Text in the records must be reproduced exactly, and pictures must be skipped.

----- EXTRACTED INFORMATION -----

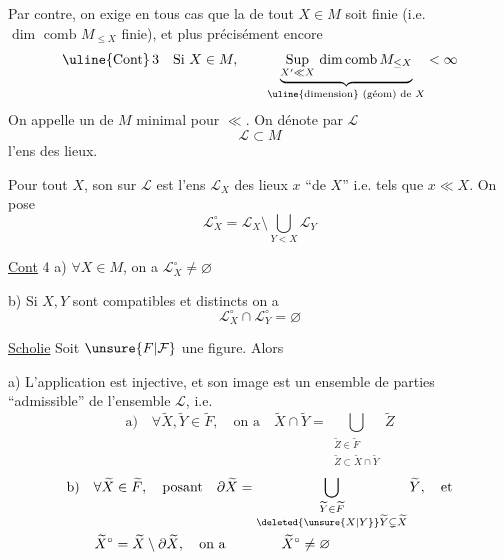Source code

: Par contre, on exige en tous cas que la  de tout  $X\in M$ soit finie (i.e. $\dim\text{ comb }M_{\leq X}$ finie), et plus  précisément encore
\[
\uline{\text{Cont}}\,3 \quad \text{Si } X\in M,\qquad
\underbrace{\mathop{\mathrm{Sup}}\limits_{X'\ll X}\,\mathrm{dim\,comb}\,M_{\leq X}}_{\text{\uline{dimension} (géom) de }X}<\infty
\]
On appelle  un  de $M$ minimal pour $\ll$. On dénote par $\mathcal L$
\[
\mathcal L\subset M
\]
l'ens des lieux.

Pour tout $X$, son   sur $\mathcal L$ est l'ens $\mathcal L_{X}$ des lieux $x$  ``de $X$'' i.e. tels que $x\ll X$. On pose
\[
\mathcal L_X^{\circ}=\mathcal L_X\setminus\bigcup_{Y<X}\mathcal L_Y
\]

\uline{Cont} 4 \quad a) $\forall X\in M$, on a $\mathcal L_X^{\circ}\neq\varnothing$

b) Si $X,Y$ sont compatibles et distincts on a
\[
\mathcal L_X^{\circ}\cap \mathcal L_Y^{\circ}=\varnothing
\]

\uline{Scholie}  Soit $\unsure{F|\mathcal F}$ une figure. Alors

a) L'application
est injective, et son image  est un ensemble de parties ``admissible'' de l'ensemble $\mathcal L$, i.e.
\[
\text{a)}\quad\forall\widetilde X,\widetilde Y\in\widetilde F,\quad\text{on a}\quad
\widetilde X\cap\widetilde Y=\bigcup_{\substack{\widetilde Z\in\widetilde F\\ \widetilde Z\subset\widetilde X\cap\widetilde Y}}\widetilde Z
\]
\[
\begin{aligned}
&\text{b)}\quad \forall\widetilde X\in\widetilde F,\quad\text{posant}\quad
\partial\widetilde X=\bigcup_{\substack{\widetilde Y\in\widetilde F\\ \deleted{\unsure{X|Y}}\widetilde Y\subsetneq\widetilde X}}\widetilde Y,\quad\text{et}\\
&\qquad\widetilde X^{\circ}=\widetilde X\setminus\partial\widetilde X,\quad\text{on a}\qquad\qquad \widetilde X^\circ\neq\varnothing
\end{aligned}
\]

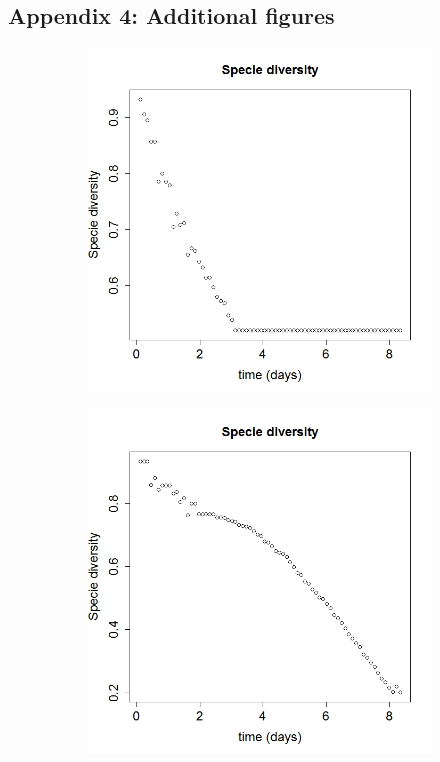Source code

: \begin{acknowledgements}
\section*{Appendix 4: Additional figures}
\begin{figure}[!ht] 
\begin{subfigure}[b]{.5\textwidth}
\includegraphics[width=1\textwidth]{p2/s274}
\end{subfigure}\hspace*{-1.5em}
\centering
\begin{subfigure}[b]{.5\textwidth}
\includegraphics[width=1\textwidth]{p2/s278}%

\end{subfigure}
\end{figure}
\end{acknowledgements}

-----

### ANSWER BOX
Source code

: Par contre, on exige en tous cas que la  de tout  $X\in M$ soit finie (i.e. $\dim\text{ comb }M_{\leq X}$ finie), et plus  précisément encore
\[
\uline{\text{Cont}}\,3 \quad \text{Si } X\in M,\qquad
\underbrace{\mathop{\mathrm{Sup}}\limits_{X'\ll X}\,\mathrm{dim\,comb}\,M_{\leq X}}_{\text{\uline{dimension} (géom) de }X}<\infty
\]
On appelle  un  de $M$ minimal pour $\ll$. On dénote par $\mathcal L$
\[
\mathcal L\subset M
\]
l'ens des lieux.

Pour tout $X$, son   sur $\mathcal L$ est l'ens $\mathcal L_{X}$ des lieux $x$  ``de $X$'' i.e. tels que $x\ll X$. On pose
\[
\mathcal L_X^{\circ}=\mathcal L_X\setminus\bigcup_{Y<X}\mathcal L_Y
\]

\uline{Cont} 4 \quad a) $\forall X\in M$, on a $\mathcal L_X^{\circ}\neq\varnothing$

b) Si $X,Y$ sont compatibles et distincts on a
\[
\mathcal L_X^{\circ}\cap \mathcal L_Y^{\circ}=\varnothing
\]

\uline{Scholie}  Soit $\unsure{F|\mathcal F}$ une figure. Alors

a) L'application
est injective, et son image  est un ensemble de parties ``admissible'' de l'ensemble $\mathcal L$, i.e.
\[
\text{a)}\quad\forall\widetilde X,\widetilde Y\in\widetilde F,\quad\text{on a}\quad
\widetilde X\cap\widetilde Y=\bigcup_{\substack{\widetilde Z\in\widetilde F\\ \widetilde Z\subset\widetilde X\cap\widetilde Y}}\widetilde Z
\]
\[
\begin{aligned}
&\text{b)}\quad \forall\widetilde X\in\widetilde F,\quad\text{posant}\quad
\partial\widetilde X=\bigcup_{\substack{\widetilde Y\in\widetilde F\\ \deleted{\unsure{X|Y}}\widetilde Y\subsetneq\widetilde X}}\widetilde Y,\quad\text{et}\\
&\qquad\widetilde X^{\circ}=\widetilde X\setminus\partial\widetilde X,\quad\text{on a}\qquad\qquad \widetilde X^\circ\neq\varnothing
\end{aligned}
\]

Source code

: \begin{acknowledgements}
\section*{Appendix 4: Additional figures}
\begin{figure}[!ht] 
\begin{subfigure}[b]{.5\textwidth}
\includegraphics[width=1\textwidth]{p2/s274}
\end{subfigure}\hspace*{-1.5em}
\centering
\begin{subfigure}[b]{.5\textwidth}
\includegraphics[width=1\textwidth]{p2/s278}%

\end{subfigure}
\end{figure}
\end{acknowledgements}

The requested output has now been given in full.